On November 22, 2017, Hon. David C. Gompert notified the Company of his resignation from the Board, effective immediately. Mr. Gompert was the chairperson of the Compensation Committee and a member of the Nominating and Governance Committee, the Audit Committee and the Government Security Committee. A copy of Mr. Gompert’s resignation letter is attached as Exhibit 99.4 to this Form 8-K and the correspondence referenced in his resignation letter are attached as Exhibits 99.5 and 99.6 to this Form 8-K.
Item 2.04. | Triggering Events That Accelerate or Increase a Direct Financial Obligation or an Obligation under an Off-Balance Sheet Arrangement. |
On November 13, 2017, STG Group, Inc. (the “Company”) received a formal notice of default from MC Admin Co LLC (“MC Admin”) with respect to the Credit Agreement, dated as of November 23, 2015 (the “Credit Agreement”), among the Company, STG Group Holdings, Inc. (“Holdings”), a wholly-owned subsidiary of Holdings, STG, Inc., a wholly-owned subsidiary of Holdings, Access Systems, Incorporated, various lenders, MC Admin, as administrative agent and lead arranger, and PNC Bank, National Association, as collateral agent (the “Collateral Agent”). The notice of default cited the failure of the Company to be in compliance with the financial covenants required by the Credit Agreement as of June 30, 2017 related to the fixed charge coverage ratio, the consolidated EBITDA and senior secured leverage ratio.

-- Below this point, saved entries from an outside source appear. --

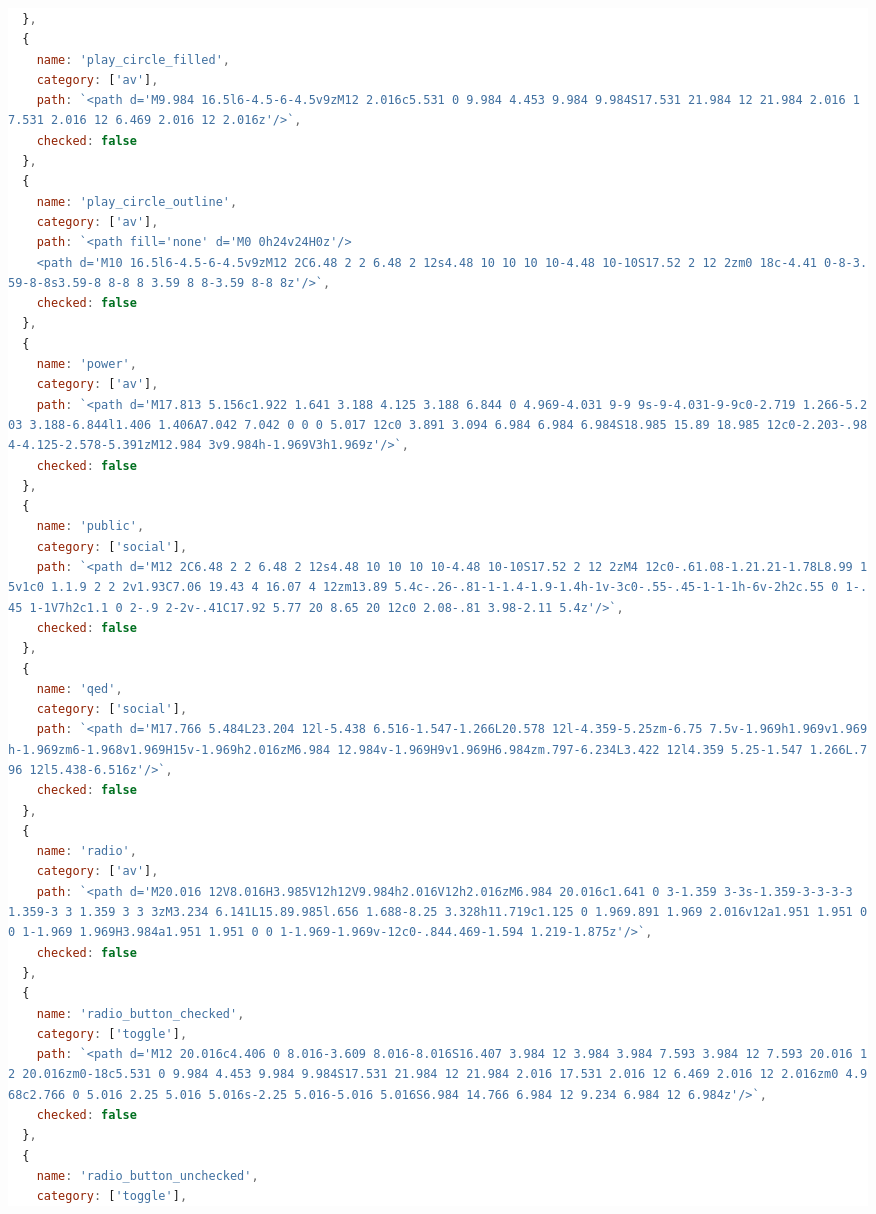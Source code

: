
 ```js
  },
  {
    name: 'play_circle_filled',
    category: ['av'],
    path: `<path d='M9.984 16.5l6-4.5-6-4.5v9zM12 2.016c5.531 0 9.984 4.453 9.984 9.984S17.531 21.984 12 21.984 2.016 17.531 2.016 12 6.469 2.016 12 2.016z'/>`,
    checked: false
  },
  {
    name: 'play_circle_outline',
    category: ['av'],
    path: `<path fill='none' d='M0 0h24v24H0z'/>
    <path d='M10 16.5l6-4.5-6-4.5v9zM12 2C6.48 2 2 6.48 2 12s4.48 10 10 10 10-4.48 10-10S17.52 2 12 2zm0 18c-4.41 0-8-3.59-8-8s3.59-8 8-8 8 3.59 8 8-3.59 8-8 8z'/>`,
    checked: false
  },
  {
    name: 'power',
    category: ['av'],
    path: `<path d='M17.813 5.156c1.922 1.641 3.188 4.125 3.188 6.844 0 4.969-4.031 9-9 9s-9-4.031-9-9c0-2.719 1.266-5.203 3.188-6.844l1.406 1.406A7.042 7.042 0 0 0 5.017 12c0 3.891 3.094 6.984 6.984 6.984S18.985 15.89 18.985 12c0-2.203-.984-4.125-2.578-5.391zM12.984 3v9.984h-1.969V3h1.969z'/>`,
    checked: false
  },
  {
    name: 'public',
    category: ['social'],
    path: `<path d='M12 2C6.48 2 2 6.48 2 12s4.48 10 10 10 10-4.48 10-10S17.52 2 12 2zM4 12c0-.61.08-1.21.21-1.78L8.99 15v1c0 1.1.9 2 2 2v1.93C7.06 19.43 4 16.07 4 12zm13.89 5.4c-.26-.81-1-1.4-1.9-1.4h-1v-3c0-.55-.45-1-1-1h-6v-2h2c.55 0 1-.45 1-1V7h2c1.1 0 2-.9 2-2v-.41C17.92 5.77 20 8.65 20 12c0 2.08-.81 3.98-2.11 5.4z'/>`,
    checked: false
  },
  {
    name: 'qed',
    category: ['social'],
    path: `<path d='M17.766 5.484L23.204 12l-5.438 6.516-1.547-1.266L20.578 12l-4.359-5.25zm-6.75 7.5v-1.969h1.969v1.969h-1.969zm6-1.968v1.969H15v-1.969h2.016zM6.984 12.984v-1.969H9v1.969H6.984zm.797-6.234L3.422 12l4.359 5.25-1.547 1.266L.796 12l5.438-6.516z'/>`,
    checked: false
  },
  {
    name: 'radio',
    category: ['av'],
    path: `<path d='M20.016 12V8.016H3.985V12h12V9.984h2.016V12h2.016zM6.984 20.016c1.641 0 3-1.359 3-3s-1.359-3-3-3-3 1.359-3 3 1.359 3 3 3zM3.234 6.141L15.89.985l.656 1.688-8.25 3.328h11.719c1.125 0 1.969.891 1.969 2.016v12a1.951 1.951 0 0 1-1.969 1.969H3.984a1.951 1.951 0 0 1-1.969-1.969v-12c0-.844.469-1.594 1.219-1.875z'/>`,
    checked: false
  },
  {
    name: 'radio_button_checked',
    category: ['toggle'],
    path: `<path d='M12 20.016c4.406 0 8.016-3.609 8.016-8.016S16.407 3.984 12 3.984 3.984 7.593 3.984 12 7.593 20.016 12 20.016zm0-18c5.531 0 9.984 4.453 9.984 9.984S17.531 21.984 12 21.984 2.016 17.531 2.016 12 6.469 2.016 12 2.016zm0 4.968c2.766 0 5.016 2.25 5.016 5.016s-2.25 5.016-5.016 5.016S6.984 14.766 6.984 12 9.234 6.984 12 6.984z'/>`,
    checked: false
  },
  {
    name: 'radio_button_unchecked',
    category: ['toggle'],
```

Pursuant to the Pledge Agreement with the Collateral Agent, dated as of November 23, 2015 (the “Pledge Agreement”) and the appointment by the Collateral Agent of MC Admin as sub-agent on November 13, 2017, MC Admin elected to exercise its rights to vote the shares of Holdings, a wholly-owned subsidiary of the Company, to remove the directors of Holdings, and to elect Jarlath A. Johnson and Robert Warshauer as the new directors of Holdings. At the time of these actions, our Board of Directors was in the process of retaining a financial advisor to assist the Company in a sale process or a debt restructuring.
The approximate amount of borrowings outstanding under the Credit Agreement as of the date hereof is $74,003,041.
Item 5.02. | Departure of Directors or Certain Officers; Election of Directors; Appointment of Certain Officers; Compensatory Arrangements of Certain Officers |
On November 11, 2017, Charles L. Cosgrove, our Chief Financial Officer, delivered a notice of his intent to resign his position at the Company in 60 days. On November 14, 2017 Mr. Cosgrove delivered a notice of resignation that superseded the notice provided on November 11, 2017, and stated that his resignation from his position at the Company was effective immediately, notwithstanding notice provisions in his employment agreement. The November 14, 2017 letter stated that Mr. Cosgrove expected to continue serving as an officer and/or employee of Holdings and STG, Inc.
On November 14, 2017, Phillip E. Lacombe, our President and Chief Operating Officer, delivered a notice of his resignation from his position at the Company, effective immediately, notwithstanding notice provisions in his employment agreement. Mr. Lacombe’s notice stated that he expected to continue serving as an officer, director and/or employee of Holdings and STG, Inc.